→ Recorded information:
····················

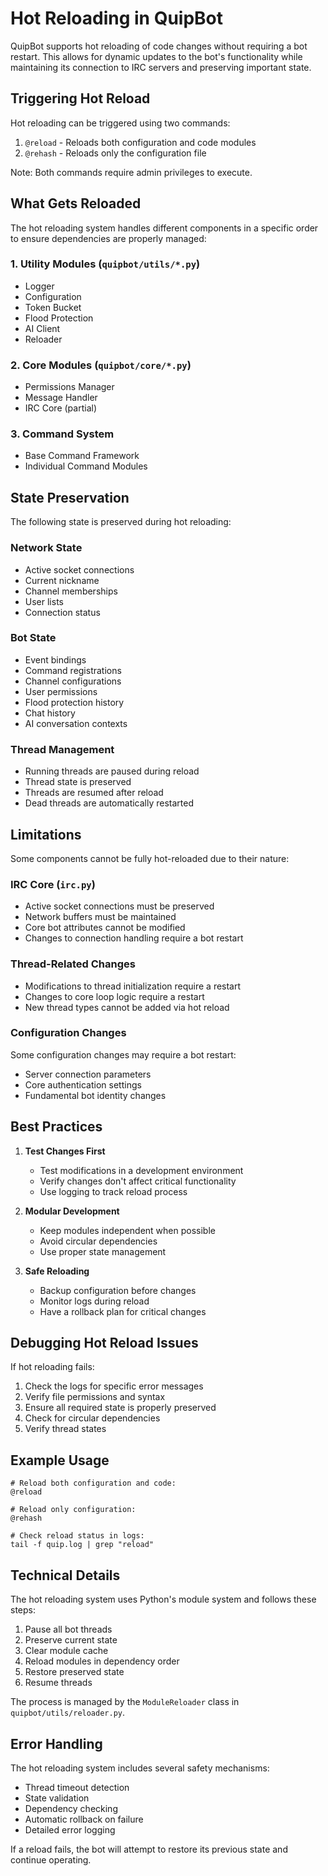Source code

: # Hot Reloading in QuipBot

QuipBot supports hot reloading of code changes without requiring a bot restart. This allows for dynamic updates to the bot's functionality while maintaining its connection to IRC servers and preserving important state.

## Triggering Hot Reload

Hot reloading can be triggered using two commands:

1. `@reload` - Reloads both configuration and code modules
2. `@rehash` - Reloads only the configuration file

Note: Both commands require admin privileges to execute.

## What Gets Reloaded

The hot reloading system handles different components in a specific order to ensure dependencies are properly managed:

### 1. Utility Modules (`quipbot/utils/*.py`)
- Logger
- Configuration
- Token Bucket
- Flood Protection
- AI Client
- Reloader

### 2. Core Modules (`quipbot/core/*.py`)
- Permissions Manager
- Message Handler
- IRC Core (partial)

### 3. Command System
- Base Command Framework
- Individual Command Modules

## State Preservation

The following state is preserved during hot reloading:

### Network State
- Active socket connections
- Current nickname
- Channel memberships
- User lists
- Connection status

### Bot State
- Event bindings
- Command registrations
- Channel configurations
- User permissions
- Flood protection history
- Chat history
- AI conversation contexts

### Thread Management
- Running threads are paused during reload
- Thread state is preserved
- Threads are resumed after reload
- Dead threads are automatically restarted

## Limitations

Some components cannot be fully hot-reloaded due to their nature:

### IRC Core (`irc.py`)
- Active socket connections must be preserved
- Network buffers must be maintained
- Core bot attributes cannot be modified
- Changes to connection handling require a bot restart

### Thread-Related Changes
- Modifications to thread initialization require a restart
- Changes to core loop logic require a restart
- New thread types cannot be added via hot reload

### Configuration Changes
Some configuration changes may require a bot restart:
- Server connection parameters
- Core authentication settings
- Fundamental bot identity changes

## Best Practices

1. **Test Changes First**
   - Test modifications in a development environment
   - Verify changes don't affect critical functionality
   - Use logging to track reload process

2. **Modular Development**
   - Keep modules independent when possible
   - Avoid circular dependencies
   - Use proper state management

3. **Safe Reloading**
   - Backup configuration before changes
   - Monitor logs during reload
   - Have a rollback plan for critical changes

## Debugging Hot Reload Issues

If hot reloading fails:

1. Check the logs for specific error messages
2. Verify file permissions and syntax
3. Ensure all required state is properly preserved
4. Check for circular dependencies
5. Verify thread states

## Example Usage

```
# Reload both configuration and code:
@reload

# Reload only configuration:
@rehash

# Check reload status in logs:
tail -f quip.log | grep "reload"
```

## Technical Details

The hot reloading system uses Python's module system and follows these steps:

1. Pause all bot threads
2. Preserve current state
3. Clear module cache
4. Reload modules in dependency order
5. Restore preserved state
6. Resume threads

The process is managed by the `ModuleReloader` class in `quipbot/utils/reloader.py`.

## Error Handling

The hot reloading system includes several safety mechanisms:

- Thread timeout detection
- State validation
- Dependency checking
- Automatic rollback on failure
- Detailed error logging

If a reload fails, the bot will attempt to restore its previous state and continue operating. 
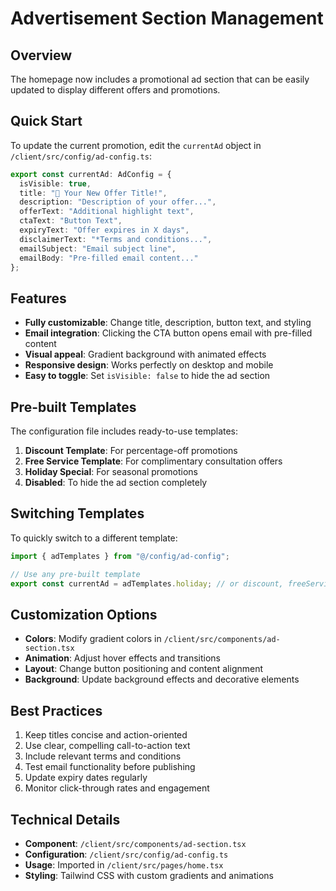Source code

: # Advertisement Section Management

## Overview
The homepage now includes a promotional ad section that can be easily updated to display different offers and promotions.

## Quick Start
To update the current promotion, edit the `currentAd` object in `/client/src/config/ad-config.ts`:

```typescript
export const currentAd: AdConfig = {
  isVisible: true,
  title: "🚀 Your New Offer Title!",
  description: "Description of your offer...",
  offerText: "Additional highlight text",
  ctaText: "Button Text",
  expiryText: "Offer expires in X days",
  disclaimerText: "*Terms and conditions...",
  emailSubject: "Email subject line",
  emailBody: "Pre-filled email content..."
};
```

## Features
- **Fully customizable**: Change title, description, button text, and styling
- **Email integration**: Clicking the CTA button opens email with pre-filled content
- **Visual appeal**: Gradient background with animated effects
- **Responsive design**: Works perfectly on desktop and mobile
- **Easy to toggle**: Set `isVisible: false` to hide the ad section

## Pre-built Templates
The configuration file includes ready-to-use templates:

1. **Discount Template**: For percentage-off promotions
2. **Free Service Template**: For complimentary consultation offers  
3. **Holiday Special**: For seasonal promotions
4. **Disabled**: To hide the ad section completely

## Switching Templates
To quickly switch to a different template:

```typescript
import { adTemplates } from "@/config/ad-config";

// Use any pre-built template
export const currentAd = adTemplates.holiday; // or discount, freeService, disabled
```

## Customization Options
- **Colors**: Modify gradient colors in `/client/src/components/ad-section.tsx`
- **Animation**: Adjust hover effects and transitions
- **Layout**: Change button positioning and content alignment
- **Background**: Update background effects and decorative elements

## Best Practices
1. Keep titles concise and action-oriented
2. Use clear, compelling call-to-action text
3. Include relevant terms and conditions
4. Test email functionality before publishing
5. Update expiry dates regularly
6. Monitor click-through rates and engagement

## Technical Details
- **Component**: `/client/src/components/ad-section.tsx`
- **Configuration**: `/client/src/config/ad-config.ts`
- **Usage**: Imported in `/client/src/pages/home.tsx`
- **Styling**: Tailwind CSS with custom gradients and animations
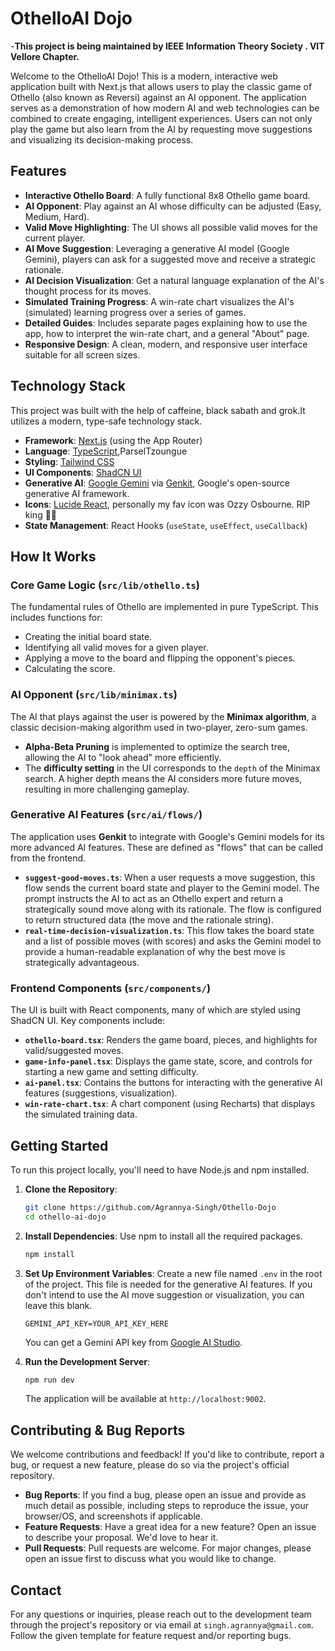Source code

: # OthelloAI Dojo

-**This project is being maintained by  IEEE Information Theory Society . VIT Vellore Chapter.**

Welcome to the OthelloAI Dojo! This is a modern, interactive web application built with Next.js that allows users to play the classic game of Othello (also known as Reversi) against an AI opponent. The application serves as a demonstration of how modern AI and web technologies can be combined to create engaging, intelligent experiences. Users can not only play the game but also learn from the AI by requesting move suggestions and visualizing its decision-making process.

## Features

- **Interactive Othello Board**: A fully functional 8x8 Othello game board.
- **AI Opponent**: Play against an AI whose difficulty can be adjusted (Easy, Medium, Hard).
- **Valid Move Highlighting**: The UI shows all possible valid moves for the current player.
- **AI Move Suggestion**: Leveraging a generative AI model (Google Gemini), players can ask for a suggested move and receive a strategic rationale.
- **AI Decision Visualization**: Get a natural language explanation of the AI's thought process for its moves.
- **Simulated Training Progress**: A win-rate chart visualizes the AI's (simulated) learning progress over a series of games.
- **Detailed Guides**: Includes separate pages explaining how to use the app, how to interpret the win-rate chart, and a general "About" page.
- **Responsive Design**: A clean, modern, and responsive user interface suitable for all screen sizes.

## Technology Stack

This project was built with the help of caffeine, black sabath and grok.It utilizes a modern, type-safe technology stack.

- **Framework**: [Next.js](https://nextjs.org/) (using the App Router)
- **Language**: [TypeScript](https://www.typescriptlang.org/),ParselTzoungue 
- **Styling**: [Tailwind CSS](https://tailwindcss.com/)
- **UI Components**: [ShadCN UI](https://ui.shadcn.com/)
- **Generative AI**: [Google Gemini](https://ai.google/gemini) via [Genkit](https://firebase.google.com/docs/genkit), Google's open-source generative AI framework.
- **Icons**: [Lucide React](https://lucide.dev/guide/packages/lucide-react), personally my fav icon was Ozzy Osbourne. RIP king 🤘🏻
- **State Management**: React Hooks (`useState`, `useEffect`, `useCallback`)

## How It Works

### Core Game Logic (`src/lib/othello.ts`)

The fundamental rules of Othello are implemented in pure TypeScript. This includes functions for:
- Creating the initial board state.
- Identifying all valid moves for a given player.
- Applying a move to the board and flipping the opponent's pieces.
- Calculating the score.

### AI Opponent (`src/lib/minimax.ts`)

The AI that plays against the user is powered by the **Minimax algorithm**, a classic decision-making algorithm used in two-player, zero-sum games.
- **Alpha-Beta Pruning** is implemented to optimize the search tree, allowing the AI to "look ahead" more efficiently.
- The **difficulty setting** in the UI corresponds to the `depth` of the Minimax search. A higher depth means the AI considers more future moves, resulting in more challenging gameplay.

### Generative AI Features (`src/ai/flows/`)

The application uses **Genkit** to integrate with Google's Gemini models for its more advanced AI features. These are defined as "flows" that can be called from the frontend.

- **`suggest-good-moves.ts`**: When a user requests a move suggestion, this flow sends the current board state and player to the Gemini model. The prompt instructs the AI to act as an Othello expert and return a strategically sound move along with its rationale. The flow is configured to return structured data (the move and the rationale string).
- **`real-time-decision-visualization.ts`**: This flow takes the board state and a list of possible moves (with scores) and asks the Gemini model to provide a human-readable explanation of why the best move is strategically advantageous.

### Frontend Components (`src/components/`)

The UI is built with React components, many of which are styled using ShadCN UI. Key components include:
- **`othello-board.tsx`**: Renders the game board, pieces, and highlights for valid/suggested moves.
- **`game-info-panel.tsx`**: Displays the game state, score, and controls for starting a new game and setting difficulty.
- **`ai-panel.tsx`**: Contains the buttons for interacting with the generative AI features (suggestions, visualization).
- **`win-rate-chart.tsx`**: A chart component (using Recharts) that displays the simulated training data.

## Getting Started

To run this project locally, you'll need to have Node.js and npm installed.

1.  **Clone the Repository**:
    ```bash
    git clone https://github.com/Agrannya-Singh/Othello-Dojo
    cd othello-ai-dojo
    ```

2.  **Install Dependencies**:
    Use npm to install all the required packages.
    ```bash
    npm install
    ```

3.  **Set Up Environment Variables**:
    Create a new file named `.env` in the root of the project. This file is needed for the generative AI features. If you don't intend to use the AI move suggestion or visualization, you can leave this blank.
    ```
    GEMINI_API_KEY=YOUR_API_KEY_HERE
    ```
    You can get a Gemini API key from [Google AI Studio](https://makersuite.google.com/app/apikey).

4.  **Run the Development Server**:
    ```bash
    npm run dev
    ```
    The application will be available at `http://localhost:9002`.

## Contributing & Bug Reports

We welcome contributions and feedback! If you'd like to contribute, report a bug, or request a new feature, please do so via the project's official repository.

- **Bug Reports**: If you find a bug, please open an issue and provide as much detail as possible, including steps to reproduce the issue, your browser/OS, and screenshots if applicable.
- **Feature Requests**: Have a great idea for a new feature? Open an issue to describe your proposal. We'd love to hear it.
- **Pull Requests**: Pull requests are welcome. For major changes, please open an issue first to discuss what you would like to change.

## Contact

For any questions or inquiries, please reach out to the development team through the project's repository or via email at `singh.agrannya@gmail.com`.
Follow the given template for feature request and/or reporting bugs.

····················

→ Required work:
In the data above, which lines lie between the line with "- **Interactive Othello" and the line with "## Technology Stack", inclusive? Print those lines exactly and nothing else.

→ Solution to the exercise:
- **Interactive Othello Board**: A fully functional 8x8 Othello game board.
- **AI Opponent**: Play against an AI whose difficulty can be adjusted (Easy, Medium, Hard).
- **Valid Move Highlighting**: The UI shows all possible valid moves for the current player.
- **AI Move Suggestion**: Leveraging a generative AI model (Google Gemini), players can ask for a suggested move and receive a strategic rationale.
- **AI Decision Visualization**: Get a natural language explanation of the AI's thought process for its moves.
- **Simulated Training Progress**: A win-rate chart visualizes the AI's (simulated) learning progress over a series of games.
- **Detailed Guides**: Includes separate pages explaining how to use the app, how to interpret the win-rate chart, and a general "About" page.
- **Responsive Design**: A clean, modern, and responsive user interface suitable for all screen sizes.

## Technology Stack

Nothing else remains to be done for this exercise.